Copy word for word the lines of the records below, beginning at the one with "in the details" and finishing at the one with "## Contributing", ends included, but none of the pictures.
(DATA EXCERPTS Opens)
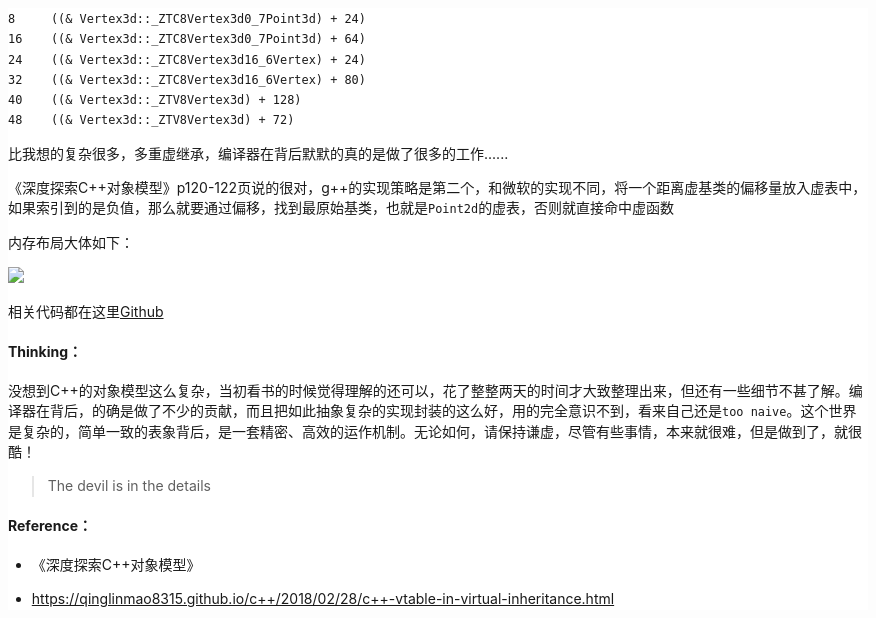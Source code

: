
 ```
8     ((& Vertex3d::_ZTC8Vertex3d0_7Point3d) + 24)
16    ((& Vertex3d::_ZTC8Vertex3d0_7Point3d) + 64)
24    ((& Vertex3d::_ZTC8Vertex3d16_6Vertex) + 24)
32    ((& Vertex3d::_ZTC8Vertex3d16_6Vertex) + 80)
40    ((& Vertex3d::_ZTV8Vertex3d) + 128)
48    ((& Vertex3d::_ZTV8Vertex3d) + 72)
```

比我想的复杂很多，多重虚继承，编译器在背后默默的真的是做了很多的工作......

《深度探索C++对象模型》p120-122页说的很对，g++的实现策略是第二个，和微软的实现不同，将一个距离虚基类的偏移量放入虚表中，如果索引到的是负值，那么就要通过偏移，找到最原始基类，也就是`Point2d`的虚表，否则就直接命中虚函数

内存布局大体如下：

![](https://raw.githubusercontent.com/plantree/PictureBed/master/images/20190606150228.png)

相关代码都在这里[Github](https://github.com/plantree/Practice)

#### Thinking：

没想到C++的对象模型这么复杂，当初看书的时候觉得理解的还可以，花了整整两天的时间才大致整理出来，但还有一些细节不甚了解。编译器在背后，的确是做了不少的贡献，而且把如此抽象复杂的实现封装的这么好，用的完全意识不到，看来自己还是`too naive`。这个世界是复杂的，简单一致的表象背后，是一套精密、高效的运作机制。无论如何，请保持谦虚，尽管有些事情，本来就很难，但是做到了，就很酷！

> The devil is in the details

#### Reference：

- 《深度探索C++对象模型》

- https://qinglinmao8315.github.io/c++/2018/02/28/c++-vtable-in-virtual-inheritance.html

  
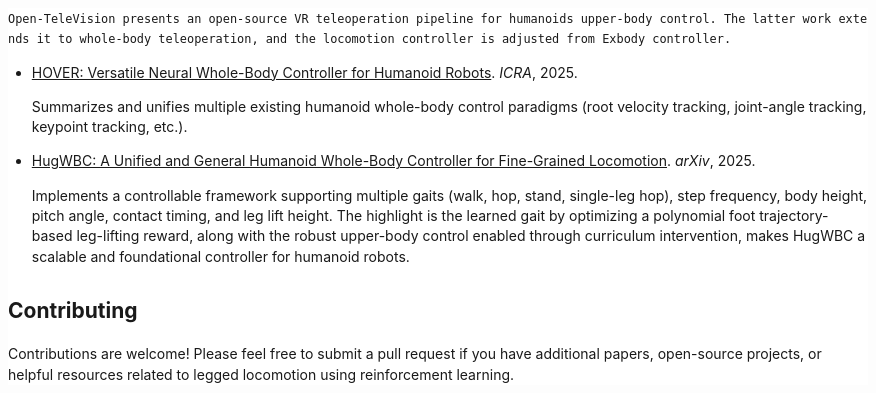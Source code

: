     Open-TeleVision presents an open-source VR teleoperation pipeline for humanoids upper-body control. The latter work extends it to whole-body teleoperation, and the locomotion controller is adjusted from Exbody controller.

+ [HOVER: Versatile Neural Whole-Body Controller for Humanoid Robots](https://arxiv.org/abs/2410.21229). *ICRA*, 2025.

    Summarizes and unifies multiple existing humanoid whole-body control paradigms (root velocity tracking, joint-angle tracking, keypoint tracking, etc.).

+ [HugWBC: A Unified and General Humanoid Whole-Body Controller for Fine-Grained Locomotion](https://arxiv.org/abs/2502.03206). *arXiv*, 2025.

    Implements a controllable framework supporting multiple gaits (walk, hop, stand, single-leg hop), step frequency, body height, pitch angle, contact timing, and leg lift height. The highlight is the learned gait by optimizing a polynomial foot trajectory-based leg-lifting reward, along with the robust upper-body control enabled through curriculum intervention, makes HugWBC a scalable and foundational controller for humanoid robots.

## Contributing

Contributions are welcome! Please feel free to submit a pull request if you have additional papers, open-source projects, or helpful resources related to legged locomotion using reinforcement learning.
(DATA EXCERPTS Closes)
*OUTPUT FOR THIS TASK*:
> The devil is in the details

#### Reference：

- 《深度探索C++对象模型》

- https://qinglinmao8315.github.io/c++/2018/02/28/c++-vtable-in-virtual-inheritance.html

  
Source code

:     Open-TeleVision presents an open-source VR teleoperation pipeline for humanoids upper-body control. The latter work extends it to whole-body teleoperation, and the locomotion controller is adjusted from Exbody controller.

+ [HOVER: Versatile Neural Whole-Body Controller for Humanoid Robots](https://arxiv.org/abs/2410.21229). *ICRA*, 2025.

    Summarizes and unifies multiple existing humanoid whole-body control paradigms (root velocity tracking, joint-angle tracking, keypoint tracking, etc.).

+ [HugWBC: A Unified and General Humanoid Whole-Body Controller for Fine-Grained Locomotion](https://arxiv.org/abs/2502.03206). *arXiv*, 2025.

    Implements a controllable framework supporting multiple gaits (walk, hop, stand, single-leg hop), step frequency, body height, pitch angle, contact timing, and leg lift height. The highlight is the learned gait by optimizing a polynomial foot trajectory-based leg-lifting reward, along with the robust upper-body control enabled through curriculum intervention, makes HugWBC a scalable and foundational controller for humanoid robots.

## Contributing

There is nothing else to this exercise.